|clockwise from top left - lady cream, field,|
purple hull, crowder
Good as it gets
The term 'southern peas' refers to hundreds of different varieties of peas and are subdivided into four main groups: Field peas, Crowder peas, Cream peas and Black-eyed peas and are often marketed as ‘dry peas’. Originally brought to the US from the Niger River basin of West Africa, field peas have been in the New World since colonial times.
Field peas became a staple food among poor residents in the deep American south, as they are drought tolerant and easily adaptable to varying types of soils.
~ Field varieties are normally of the Iron or Clay types with clay peas growing well on clay soils and iron peas growing well on red soils. Robust, these vine type plants usually with smaller seeds produce a dark liquid when cooked. There are various heirlooms available.
~ Crowders have a squarish shape, a result of their being densely packed inside the hull (hence the name); brown crowders have a deep, earthy starchy flavor, are the most prevalent in the south and normally cook up dark. Varieties include 'Carolina,' 'Colossus 80' and ‘Hercules’
~ Cream peas are from a smaller plant type with light colored seeds that cook up light. The light-hued, unblemished surface of cream peas accounts for the name, though the moniker is often attributed to the cooked peas' butter-soft texture. Lady peas, also known as rice peas, are very small cream peas. Varieties include ‘Zipper Cream,' 'Carolina Cream' and ‘Lady Cream’.
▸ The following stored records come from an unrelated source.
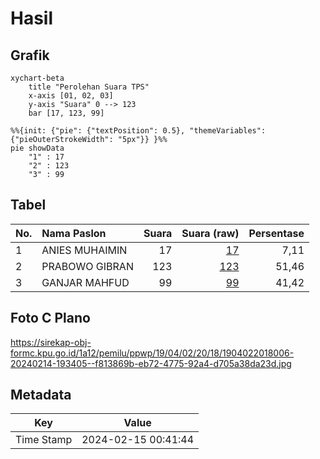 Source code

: # Hasil

## Grafik

```mermaid
xychart-beta
    title "Perolehan Suara TPS"
    x-axis [01, 02, 03]
    y-axis "Suara" 0 --> 123
    bar [17, 123, 99]
```

```mermaid
%%{init: {"pie": {"textPosition": 0.5}, "themeVariables": {"pieOuterStrokeWidth": "5px"}} }%%
pie showData
    "1" : 17
    "2" : 123
    "3" : 99
```

## Tabel

| No. | Nama Paslon    | Suara | Suara (raw) | Persentase |
|:--- |:-------------- | -----:| -----------:| ----------:|
| 1   | ANIES MUHAIMIN | 17    | [17][p-1]   | 7,11       |
| 2   | PRABOWO GIBRAN | 123   | [123][p-2]  | 51,46      |
| 3   | GANJAR MAHFUD  | 99    | [99][p-3]   | 41,42      |


[p-1]: https://github.com/gigit-pemilu/pemilu-2024-19-kepulauan-bangka-belitung/blob/main/pilpres/hitung-suara/sub/19-kepulauan-bangka-belitung/sub/04-bangka-tengah/sub/02-pangkalan-baru/sub/2018-batu-belubang/sub/006-tps/sub/paslon-1.txt
[p-2]: https://github.com/gigit-pemilu/pemilu-2024-19-kepulauan-bangka-belitung/blob/main/pilpres/hitung-suara/sub/19-kepulauan-bangka-belitung/sub/04-bangka-tengah/sub/02-pangkalan-baru/sub/2018-batu-belubang/sub/006-tps/sub/paslon-2.txt
[p-3]: https://github.com/gigit-pemilu/pemilu-2024-19-kepulauan-bangka-belitung/blob/main/pilpres/hitung-suara/sub/19-kepulauan-bangka-belitung/sub/04-bangka-tengah/sub/02-pangkalan-baru/sub/2018-batu-belubang/sub/006-tps/sub/paslon-3.txt

## Foto C Plano

https://sirekap-obj-formc.kpu.go.id/1a12/pemilu/ppwp/19/04/02/20/18/1904022018006-20240214-193405--f813869b-eb72-4775-92a4-d705a38da23d.jpg


## Metadata

| Key        | Value               |
| ---------- | ------------------- |
| Time Stamp | 2024-02-15 00:41:44 |



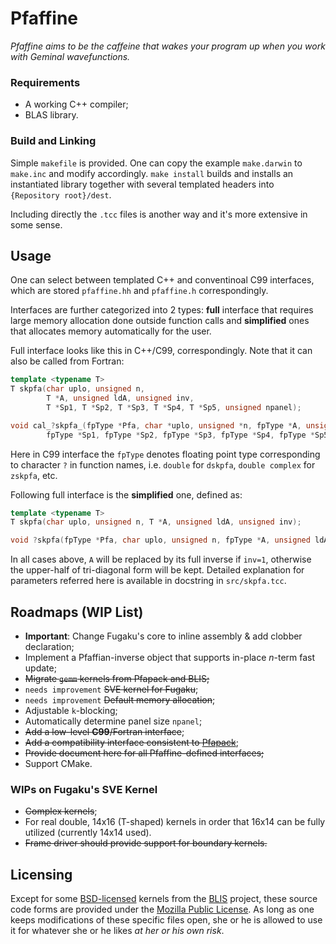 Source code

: Pfaffine
========

*Pfaffine aims to be the caffeine that wakes your program up when you work with Geminal wavefunctions.*

### Requirements

- A working C++ compiler;
- BLAS library.

### Build and Linking

Simple `makefile` is provided. One can copy the example `make.darwin` to `make.inc` and modify accordingly. `make install` builds and installs an instantiated library together with several templated headers into `{Repository root}/dest`.

Including directly the `.tcc` files is another way and it's more extensive in some sense.

## Usage

One can select between templated C++ and conventinoal C99 interfaces, which are stored `pfaffine.hh` and `pfaffine.h` correspondingly.

Interfaces are further categorized into 2 types: **full** interface that requires large memory allocation done outside function calls and **simplified** ones that allocates memory automatically for the user.

Full interface looks like this in C++/C99, correspondingly. Note that it can also be called from Fortran:

```cpp
template <typename T>
T skpfa(char uplo, unsigned n, 
        T *A, unsigned ldA, unsigned inv,
        T *Sp1, T *Sp2, T *Sp3, T *Sp4, T *Sp5, unsigned npanel);
```

```c
void cal_?skpfa_(fpType *Pfa, char *uplo, unsigned *n, fpType *A, unsigned *ldA, unsigned *inv,
        fpType *Sp1, fpType *Sp2, fpType *Sp3, fpType *Sp4, fpType *Sp5, unsigned *npanel);
```

Here in C99 interface the `fpType` denotes floating point type corresponding to character `?` in function names, i.e. `double` for `dskpfa`, `double complex` for `zskpfa`, etc.

Following full interface is the **simplified** one, defined as:

```cpp
template <typename T>
T skpfa(char uplo, unsigned n, T *A, unsigned ldA, unsigned inv);
```

```c
void ?skpfa(fpType *Pfa, char uplo, unsigned n, fpType *A, unsigned ldA, unsigned inv);
```

In all cases above, `A` will be replaced by its full inverse if `inv=1`, otherwise the upper-half of tri-diagonal form will be kept. Detailed explanation for parameters referred here is available in docstring in `src/skpfa.tcc`.

## Roadmaps (WIP List)

- **Important**: Change Fugaku's core to inline assembly & add clobber declaration;
- Implement a Pfaffian-inverse object that supports in-place *n*-term fast update;
- ~~Migrate `gemm` kernels from Pfapack and BLIS;~~
- `needs improvement` ~~SVE kernel for Fugaku~~;
- `needs improvement` ~~Default memory allocation~~;
- Adjustable `k`-blocking;
- Automatically determine panel size `npanel`;
- ~~Add a low-level **C99**/Fortran interface~~;
- ~~Add a compatibility interface consistent to [Pfapack](https://michaelwimmer.org/downloads.html)~~;
- ~~Provide document here for all Pfaffine-defined interfaces;~~
- Support CMake.

### WIPs on Fugaku's SVE Kernel

- ~~Complex kernels~~;
- For real double, 14x16 (T-shaped) kernels in order that 16x14 can be fully utilized (currently 14x14 used).
- ~~Frame driver should provide support for boundary kernels.~~

## Licensing

Except for some [BSD-licensed](https://opensource.org/licenses/BSD-3-Clause) kernels from the [BLIS](https://github.com/flame/blis) project, these source code forms are provided under the [Mozilla Public License](https://www.mozilla.org/en-US/MPL). As long as one keeps modifications of these specific files open, she or he is allowed to use it for whatever she or he likes *at her or his own risk*.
Now for my favorite way in cooking field peas. Enjoy!
Fresh Southern Peas
3 strips of bacon, chopped
1 medium onion, diced
1 garlic clove, minced
3 to 4 cups of fresh shelled peas, washed
4 cups of water
1/4 cup chopped parsley
1 bay leaf
1 teaspoon salt
1 teaspoon sugar
1/2 teaspoon black pepper
Note: Use ham or chicken broth instead of the bacon if desired. I also like to throw in a handful of green snap beans when cooking field peas.